Chevy Chase remembers the night Bill Murray banged on his door at 3 a.m. looking to score some weed.
It was the autumn of 1979, a year and change after the two comedy legends famously scrapped backstage at Saturday Night Live minutes before Chase went live from New York.
The day of their notorious backstage brawl, Chase had returned to the show he’d left for movie stardom, guest-hosting SNL amid rankled egos and high tensions.
“When you become famous, you’ve got a year or two where you act like an asshole,” Murray said years later. “You can’t help yourself. It happens to everybody. You’ve got, like, two years to pull it together—or it’s permanent.”
In the late 1970s and early ‘80s, Chase & Co. made their names as comedy’s rising disruptors, bouncing between SNL and the subversive spin-off projects of National Lampoon Magazine. By the time Chase and Murray found themselves co-starring in Caddyshack, a golf comedy helmed by their buddy Harold Ramis, that beef had maybe, seemingly been squashed.

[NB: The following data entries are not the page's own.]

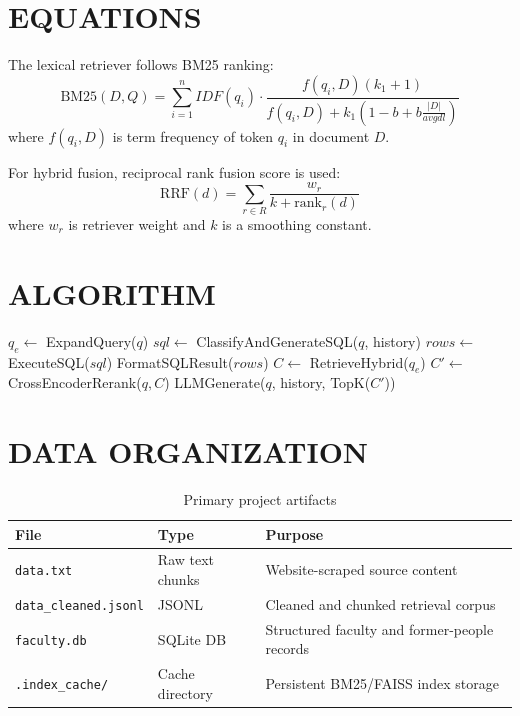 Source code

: \documentclass[12pt,a4paper]{report}
\begin{document}
\section{EQUATIONS}
The lexical retriever follows BM25 ranking:
\begin{equation}
\text{BM25}(D,Q)=\sum_{i=1}^{n} IDF(q_i) \cdot \frac{f(q_i,D)(k_1+1)}{f(q_i,D)+k_1\left(1-b+b\frac{|D|}{avgdl}\right)}
\end{equation}
where $f(q_i,D)$ is term frequency of token $q_i$ in document $D$.

For hybrid fusion, reciprocal rank fusion score is used:
\begin{equation}
\text{RRF}(d)=\sum_{r\in R}\frac{w_r}{k+\text{rank}_r(d)}
\end{equation}
where $w_r$ is retriever weight and $k$ is a smoothing constant.

\section{ALGORITHM}
\begin{algorithm}
\caption{Query Handling in Sahrdaya RAG X}
\begin{algorithmic}[1]
\State $q_e \gets$ ExpandQuery($q$)
\State $sql \gets$ ClassifyAndGenerateSQL($q$, history)
    \State $rows \gets$ ExecuteSQL($sql$)
        \State \Return FormatSQLResult($rows$)
    \EndIf
\EndIf
\State $C \gets$ RetrieveHybrid($q_e$) 
\State $C' \gets$ CrossEncoderRerank($q, C$)
\State \Return LLMGenerate($q$, history, TopK($C'$))
\EndProcedure
\end{algorithmic}
\end{algorithm}

\section{DATA ORGANIZATION}
\begin{table}[h!]
\centering
\caption{Primary project artifacts}
\begin{tabular}{|p{4cm}|p{4cm}|p{5.5cm}|}
\hline
\textbf{File} & \textbf{Type} & \textbf{Purpose} \\
\hline
\texttt{data.txt} & Raw text chunks & Website-scraped source content \\
\hline
\texttt{data\_cleaned.jsonl} & JSONL & Cleaned and chunked retrieval corpus \\
\hline
\texttt{faculty.db} & SQLite DB & Structured faculty and former-people records \\
\hline
\texttt{.index\_cache/} & Cache directory & Persistent BM25/FAISS index storage \\
\hline
\end{tabular}
\end{table}
\end{document}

As he recounts in a deleted scene filmed for filmmaker Douglas Tirola's new National Lampoon documentary Drunk Stoned Brilliant Dead, Chase was awoken in the dead of night in his Florida hotel room by a Murray on a mission.
“I was sleeping and there was a banging on my door,” he says. “I think it was Bill and maybe Brian Doyle-Murray… there were a couple of them. I don’t mean a couple of Murrays necessarily, although there are like 11 of them, which is way more than we need…”
Someone was on the hunt for marijuana, and as Chevy Chase recalls in classic Chevy Chase fashion, they needed him—Caddyshack’s “quote-unquote star”—to get the attention of the cast’s resident dope man: Rodney Dangerfield.